Chociaż Norwegia, Liechtenstein i Islandia nie są członkami UE, korzystają na podstawie porozumień ze Wspólnotą z dobrodziejstw jednolitego unijnego rynku. W zamian zobowiązały się przekazać w latach 2004-09 1,1 mld EUR dla najbiedniejszych państw UE. W tym celu uruchomione zostały 2 fundusze — Mechanizm Finansowy Europejskiego Obszaru Gospodarczego (MF EOG) i Norweski Mechanizm Finansowy (NMF). Największym beneficjentem jest Polska, dla której przeznaczono 533 mln EUR. Środki te miały zwiększać atrakcyjność gospodarczą i społeczną naszego kraju, przez dofinansowanie ochrony środowiska i dziedzictwa narodowego, opieki zdrowotnej, rozwoju zasobów ludzkich i badań naukowych. Niestety, żadne zobowiązania nie zostały dotąd wypełnione.
Trudna współpraca
Programy pomocowe MF EOG i NMF cieszą się w Polsce dużym zainteresowaniem. W pierwszym naborze wniosków pod koniec 2005 r. do polskich instytucji pośredniczących wpłynęło aż 1390 projektów. Dostępne na ten okres środki wysokości 176 mln EUR wystarczyły na zarekomendowanie jedynie 147 projektów. W kwietniu br. wnioski te przekazano do akceptacji państwom darczyńcom. I tu zaczęły się problemy — żaden projekt nie został jeszcze rozpatrzony. Beneficjenci stają przed trudnym wyborem — wstrzymywać się z realizacją projektu, czy rozpocząć inwestycję, tracąc szansę na dofinansowanie?
— Zwracaliśmy się z prośbą o przyspieszenie procedur oceny projektów. Norwegia, Islandia i Liechtenstein zamiast od nowa analizować każdy, powinny oprzeć się na naszej ocenie. To usprawniłoby wdrażanie programu. A państwa te nie robią nic, aby przyspieszyć procedury — mówił podczas konferencji Janusz Mikuła, wiceminister rozwoju regionalnego.
Do ataku
Jak zapewnia rząd, polska strona wywiązała się ze zobowiązań. Zdaniem Agnieszki Bolesty, wiceministra środowiska, instytucje wdrażające dobrze przygotowały się do naboru i oceny projektów.
— Otrzymaliśmy mnóstwo świetnych projektów. Wnioskodawcy włożyli dużo pracy i pieniędzy w ich przygotowanie.
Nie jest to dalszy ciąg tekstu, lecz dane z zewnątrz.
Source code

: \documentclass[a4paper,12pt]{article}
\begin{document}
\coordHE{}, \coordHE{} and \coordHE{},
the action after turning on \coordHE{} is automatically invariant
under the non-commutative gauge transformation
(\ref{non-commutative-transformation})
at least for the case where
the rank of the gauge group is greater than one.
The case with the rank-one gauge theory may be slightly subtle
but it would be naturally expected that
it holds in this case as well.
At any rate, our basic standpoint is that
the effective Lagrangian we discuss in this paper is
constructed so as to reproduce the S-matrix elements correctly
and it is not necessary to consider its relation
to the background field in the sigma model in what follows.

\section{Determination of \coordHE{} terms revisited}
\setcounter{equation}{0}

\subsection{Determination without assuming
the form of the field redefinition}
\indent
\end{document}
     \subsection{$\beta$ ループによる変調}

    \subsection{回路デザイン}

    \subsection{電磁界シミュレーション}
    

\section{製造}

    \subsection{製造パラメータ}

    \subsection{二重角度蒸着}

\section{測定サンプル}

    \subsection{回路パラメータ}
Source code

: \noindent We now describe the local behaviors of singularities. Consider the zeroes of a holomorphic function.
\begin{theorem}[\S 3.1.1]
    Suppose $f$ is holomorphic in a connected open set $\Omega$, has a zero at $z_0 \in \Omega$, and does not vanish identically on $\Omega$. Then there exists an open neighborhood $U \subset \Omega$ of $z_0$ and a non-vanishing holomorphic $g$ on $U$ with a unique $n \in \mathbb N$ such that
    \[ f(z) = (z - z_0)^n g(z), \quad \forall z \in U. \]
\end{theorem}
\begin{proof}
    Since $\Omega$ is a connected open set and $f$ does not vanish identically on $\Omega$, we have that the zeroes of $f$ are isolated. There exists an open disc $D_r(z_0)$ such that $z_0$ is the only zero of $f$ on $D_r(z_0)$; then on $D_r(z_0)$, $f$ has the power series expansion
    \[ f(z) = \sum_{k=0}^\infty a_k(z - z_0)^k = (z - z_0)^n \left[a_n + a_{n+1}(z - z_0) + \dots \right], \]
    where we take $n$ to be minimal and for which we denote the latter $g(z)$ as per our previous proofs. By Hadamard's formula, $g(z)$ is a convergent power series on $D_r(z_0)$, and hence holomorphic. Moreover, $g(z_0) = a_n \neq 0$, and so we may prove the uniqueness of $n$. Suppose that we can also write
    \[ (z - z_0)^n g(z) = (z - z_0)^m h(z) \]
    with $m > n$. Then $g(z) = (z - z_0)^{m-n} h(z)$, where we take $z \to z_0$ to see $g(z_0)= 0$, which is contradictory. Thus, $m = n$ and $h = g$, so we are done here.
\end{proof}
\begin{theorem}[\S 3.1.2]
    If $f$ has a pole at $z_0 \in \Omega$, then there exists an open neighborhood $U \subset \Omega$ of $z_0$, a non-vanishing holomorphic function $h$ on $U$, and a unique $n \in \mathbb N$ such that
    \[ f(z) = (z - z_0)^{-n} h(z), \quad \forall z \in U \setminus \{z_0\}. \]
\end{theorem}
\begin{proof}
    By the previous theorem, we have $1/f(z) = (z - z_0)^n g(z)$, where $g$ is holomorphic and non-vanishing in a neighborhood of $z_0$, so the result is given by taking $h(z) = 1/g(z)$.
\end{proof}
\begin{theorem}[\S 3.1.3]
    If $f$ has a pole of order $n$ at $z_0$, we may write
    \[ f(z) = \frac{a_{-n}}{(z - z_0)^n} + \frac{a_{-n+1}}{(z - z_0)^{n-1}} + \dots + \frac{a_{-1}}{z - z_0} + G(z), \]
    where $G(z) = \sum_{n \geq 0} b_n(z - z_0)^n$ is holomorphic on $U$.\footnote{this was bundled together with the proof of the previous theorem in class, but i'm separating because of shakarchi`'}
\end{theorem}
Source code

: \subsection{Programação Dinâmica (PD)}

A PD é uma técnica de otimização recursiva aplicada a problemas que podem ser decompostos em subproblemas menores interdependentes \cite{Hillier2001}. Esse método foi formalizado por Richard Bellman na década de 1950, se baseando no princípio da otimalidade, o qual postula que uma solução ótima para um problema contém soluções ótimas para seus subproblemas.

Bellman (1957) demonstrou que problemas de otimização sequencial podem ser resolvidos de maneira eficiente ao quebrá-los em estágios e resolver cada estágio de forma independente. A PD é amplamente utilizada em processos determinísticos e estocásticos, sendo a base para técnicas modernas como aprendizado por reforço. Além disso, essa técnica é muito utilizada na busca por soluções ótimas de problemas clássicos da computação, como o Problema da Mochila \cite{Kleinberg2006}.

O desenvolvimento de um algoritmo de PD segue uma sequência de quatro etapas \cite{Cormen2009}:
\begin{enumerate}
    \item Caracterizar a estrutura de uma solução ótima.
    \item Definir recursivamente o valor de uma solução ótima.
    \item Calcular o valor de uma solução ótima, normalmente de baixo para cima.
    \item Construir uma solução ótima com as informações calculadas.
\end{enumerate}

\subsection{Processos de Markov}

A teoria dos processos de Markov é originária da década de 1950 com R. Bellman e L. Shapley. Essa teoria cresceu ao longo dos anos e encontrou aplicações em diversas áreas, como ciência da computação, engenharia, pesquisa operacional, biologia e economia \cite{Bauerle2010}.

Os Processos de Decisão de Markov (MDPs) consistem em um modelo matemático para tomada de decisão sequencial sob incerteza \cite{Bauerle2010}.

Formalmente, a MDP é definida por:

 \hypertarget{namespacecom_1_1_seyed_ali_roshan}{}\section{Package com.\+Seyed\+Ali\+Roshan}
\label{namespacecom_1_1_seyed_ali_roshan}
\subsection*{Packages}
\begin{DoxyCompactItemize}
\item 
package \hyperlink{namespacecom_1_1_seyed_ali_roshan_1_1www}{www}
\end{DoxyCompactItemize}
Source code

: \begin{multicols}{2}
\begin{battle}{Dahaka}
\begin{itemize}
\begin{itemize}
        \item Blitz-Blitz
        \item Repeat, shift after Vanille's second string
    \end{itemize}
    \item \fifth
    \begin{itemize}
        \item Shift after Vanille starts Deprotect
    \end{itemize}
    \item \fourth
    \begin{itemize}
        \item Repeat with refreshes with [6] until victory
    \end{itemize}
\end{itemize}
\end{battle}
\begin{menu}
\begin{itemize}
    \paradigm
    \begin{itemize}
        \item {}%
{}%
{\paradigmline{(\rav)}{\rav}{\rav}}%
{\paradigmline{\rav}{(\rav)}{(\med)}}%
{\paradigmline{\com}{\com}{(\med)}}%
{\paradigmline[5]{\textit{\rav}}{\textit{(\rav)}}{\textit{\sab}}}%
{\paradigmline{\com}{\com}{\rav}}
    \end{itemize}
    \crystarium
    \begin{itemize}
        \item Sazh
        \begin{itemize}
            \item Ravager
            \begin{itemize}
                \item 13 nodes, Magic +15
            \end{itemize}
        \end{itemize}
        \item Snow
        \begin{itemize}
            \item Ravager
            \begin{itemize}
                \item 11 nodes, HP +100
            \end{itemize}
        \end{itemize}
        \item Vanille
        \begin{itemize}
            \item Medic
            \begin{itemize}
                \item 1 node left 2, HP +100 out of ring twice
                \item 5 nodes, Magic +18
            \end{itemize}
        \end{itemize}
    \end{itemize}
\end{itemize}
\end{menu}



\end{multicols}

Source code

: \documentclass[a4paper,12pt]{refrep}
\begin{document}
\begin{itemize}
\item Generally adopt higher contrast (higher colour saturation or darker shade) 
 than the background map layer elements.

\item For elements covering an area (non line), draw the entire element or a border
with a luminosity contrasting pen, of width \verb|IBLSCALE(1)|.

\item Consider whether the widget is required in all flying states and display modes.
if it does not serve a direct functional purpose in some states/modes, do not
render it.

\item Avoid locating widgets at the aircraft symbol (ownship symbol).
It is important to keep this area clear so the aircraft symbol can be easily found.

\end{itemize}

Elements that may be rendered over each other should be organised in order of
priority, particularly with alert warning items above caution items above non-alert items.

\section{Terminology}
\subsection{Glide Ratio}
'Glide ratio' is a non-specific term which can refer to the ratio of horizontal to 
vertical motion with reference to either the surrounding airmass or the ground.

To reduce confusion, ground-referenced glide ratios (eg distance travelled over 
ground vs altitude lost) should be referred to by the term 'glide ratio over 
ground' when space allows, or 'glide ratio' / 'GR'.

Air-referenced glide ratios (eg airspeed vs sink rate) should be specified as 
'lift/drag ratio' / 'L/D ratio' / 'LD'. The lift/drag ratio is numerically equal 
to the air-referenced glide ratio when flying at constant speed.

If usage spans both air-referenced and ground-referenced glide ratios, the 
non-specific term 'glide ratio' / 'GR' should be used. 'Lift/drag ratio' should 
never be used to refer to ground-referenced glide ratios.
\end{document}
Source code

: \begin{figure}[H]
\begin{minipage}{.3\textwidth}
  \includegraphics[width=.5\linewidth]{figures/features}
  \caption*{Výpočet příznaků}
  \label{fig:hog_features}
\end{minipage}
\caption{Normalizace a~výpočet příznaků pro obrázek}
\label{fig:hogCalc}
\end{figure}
Zarekomendowaliśmy więc tylko garstkę najlepszych przedsięwzięć, a mimo to darczyńcy opóźniają przekazanie wsparcia — podkreśla Agnieszka Bolesta.
Polski rząd do tej pory unikał krytycznych uwag pod adresem Norwegii, Islandii i Liechtensteinu. Wydaje się jednak, że na czwartkowej konferencji przeszedł do ofensywy. Na wystąpienia ministrów nie ma na razie odpowiedzi rządów upomnianych państw. Jedynie ambasada Norwegii zobowiązała się do przyspieszenia audytu. Jest więc szansa na zatwierdzenie przynajmniej części wniosków w tym roku. Może konkretne decyzje zapadną 13 listopada, kiedy to Janusz Mikuła spotka się z przedstawicielami rządu norweskiego.